In tempi recenti, dinanzi a queste contraddizioni che percorrono la trattatistica rinascimentale, fondamentale è il contributo offerto da Ruth Kelso e da Daniela Frigo, le quali hanno avanzato l’ipotesi che il dibattito, lungi dal mettere in discussione l’ordine stabilito, tentasse piuttosto di arginare e segnatamente stigmatizzare dei comportamenti sociali trasgressivi16.

Anche se gli ampi orizzonti mentali del Rinascimento avevano consentito l'emergere e il diffondersi di una nuova idea di femminilità, sul piano concreto delle testimonianze documentarie scopriamo in realtà che la condizione storica della donna, sia pure arricchita dalla dignità culturale di recente conquistata, era socialmente ancora irreggimentata nel tradizionale ordine tripartito degli 'stati' verginale, maritale e vedovile.
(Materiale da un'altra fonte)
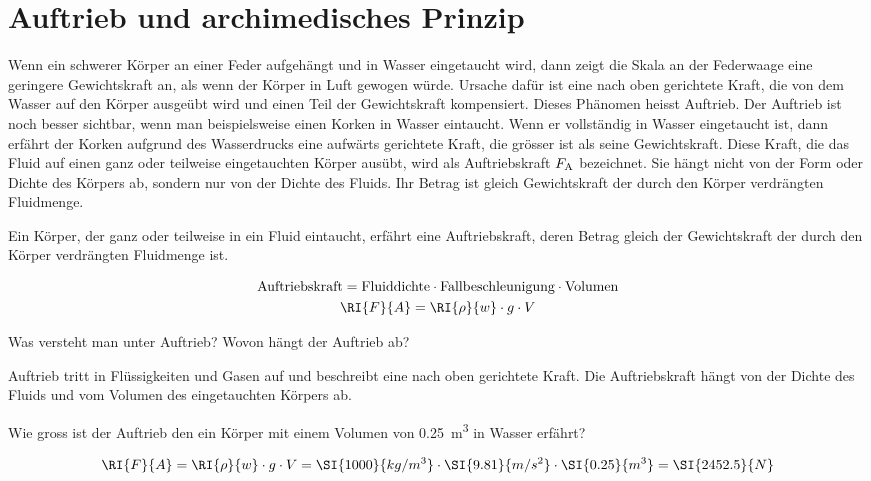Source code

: 
\section*{Auftrieb und archimedisches Prinzip}
Wenn ein schwerer Körper an einer Feder aufgehängt und in Wasser eingetaucht wird, dann
zeigt die Skala an der Federwaage eine geringere Gewichtskraft an, als wenn der Körper
in Luft gewogen würde. Ursache dafür ist eine nach oben gerichtete Kraft, die von dem Wasser
auf den Körper ausgeübt wird und einen Teil der Gewichtskraft kompensiert. Dieses Phänomen
heisst Auftrieb. Der Auftrieb ist noch besser sichtbar, wenn man beispielsweise einen
Korken in Wasser eintaucht. Wenn er vollständig in Wasser eingetaucht ist, dann erfährt 
der Korken aufgrund des Wasserdrucks eine aufwärts gerichtete Kraft, die grösser ist
als seine Gewichtskraft. Diese Kraft, die das Fluid auf einen ganz oder teilweise eingetauchten
Körper ausübt, wird als Auftriebskraft $F_{\textrm A}$ bezeichnet. Sie hängt nicht von der Form
oder Dichte des Körpers ab, sondern nur von der Dichte des Fluids. Ihr Betrag ist gleich Gewichtskraft der
durch den Körper verdrängten Fluidmenge.

\begin{cbox}
Ein Körper, der ganz oder teilweise in ein Fluid eintaucht, erfährt eine Auftriebskraft,
deren Betrag gleich der Gewichtskraft der durch den Körper verdrängten Fluidmenge ist.

\begin{gather*}
	\text{Auftriebskraft} = \text {Fluiddichte} \cdot \text{Fallbeschleunigung}\cdot\text{Volumen}\\
	\RI{F}{A} = \RI{\rho}{w} \cdot g \cdot V
\end{gather*}
\end{cbox}

\begin{aufgabe}
	Was versteht man unter Auftrieb? Wovon hängt der Auftrieb ab?
	\begin{loesung}
		Auftrieb tritt in Flüssigkeiten und Gasen auf und beschreibt eine nach oben gerichtete Kraft.
		Die Auftriebskraft hängt von der Dichte des Fluids und vom Volumen des eingetauchten Körpers ab.
	\end{loesung}
\end{aufgabe}

\begin{aufgabe}
	Wie gross ist der Auftrieb den ein Körper mit einem Volumen von \SI{0.25}{m^3} in Wasser erfährt?
	\begin{loesung}
		\begin{eqnarray*}
			\RI{F}{A} = \RI{\rho}{w} \cdot g \cdot V=\SI{1000}{kg/m^3}\cdot\SI{9.81}{m/s^2}\cdot\SI{0.25}{m^3}=\SI{2452.5}{N}
		\end{eqnarray*}
	\end{loesung}
\end{aufgabe}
II suo ruolo non aveva altre dimensioni all'infuori di queste tre: vergine in attesa di matrimonio, di frequente con un uomo impostole da legami di interesse dinastico o finanziario; sposa e madre; casta vedova devota alla memoria del marito, quindi tre fasi inevitabili che ne scandiscono preordinatamente la vicenda biografica ed esistenziale.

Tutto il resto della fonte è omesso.